Find the lines in the listing below that have the word "Tony" and give their count, nothing else.

SOURCE MATERIAL ▸
▬▬▬▬▬▬▬▬▬▬
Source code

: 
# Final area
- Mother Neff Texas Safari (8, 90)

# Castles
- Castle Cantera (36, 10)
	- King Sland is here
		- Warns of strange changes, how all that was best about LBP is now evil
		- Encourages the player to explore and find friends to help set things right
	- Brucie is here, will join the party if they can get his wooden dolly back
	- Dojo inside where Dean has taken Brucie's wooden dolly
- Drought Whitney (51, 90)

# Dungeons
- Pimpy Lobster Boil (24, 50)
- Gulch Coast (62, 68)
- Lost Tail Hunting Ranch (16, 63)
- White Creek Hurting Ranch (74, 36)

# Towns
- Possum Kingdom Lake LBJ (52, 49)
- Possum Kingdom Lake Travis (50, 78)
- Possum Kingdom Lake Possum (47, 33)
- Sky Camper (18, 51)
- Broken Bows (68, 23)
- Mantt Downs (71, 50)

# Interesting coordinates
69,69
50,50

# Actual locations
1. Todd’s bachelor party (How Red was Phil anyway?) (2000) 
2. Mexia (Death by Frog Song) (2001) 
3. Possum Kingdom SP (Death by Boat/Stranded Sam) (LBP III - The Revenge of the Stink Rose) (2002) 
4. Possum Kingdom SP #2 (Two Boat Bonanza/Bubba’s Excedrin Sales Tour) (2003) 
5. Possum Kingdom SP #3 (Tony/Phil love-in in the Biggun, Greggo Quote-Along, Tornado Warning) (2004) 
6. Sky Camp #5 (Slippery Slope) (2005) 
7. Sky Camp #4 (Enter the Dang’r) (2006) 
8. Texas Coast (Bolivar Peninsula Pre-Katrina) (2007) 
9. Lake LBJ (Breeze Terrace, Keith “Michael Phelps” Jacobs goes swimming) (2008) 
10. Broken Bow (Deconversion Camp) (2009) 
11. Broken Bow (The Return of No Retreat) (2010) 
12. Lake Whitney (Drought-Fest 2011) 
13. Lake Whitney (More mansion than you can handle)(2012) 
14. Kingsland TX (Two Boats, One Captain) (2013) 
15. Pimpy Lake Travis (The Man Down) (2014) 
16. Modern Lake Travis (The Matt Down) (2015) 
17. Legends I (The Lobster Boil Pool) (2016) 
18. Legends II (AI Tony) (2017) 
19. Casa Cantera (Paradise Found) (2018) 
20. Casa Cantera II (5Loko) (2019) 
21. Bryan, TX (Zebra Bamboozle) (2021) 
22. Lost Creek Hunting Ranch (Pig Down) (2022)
▬▬▬▬▬▬▬▬▬▬
EXERCISE RESPONSE ▸ 2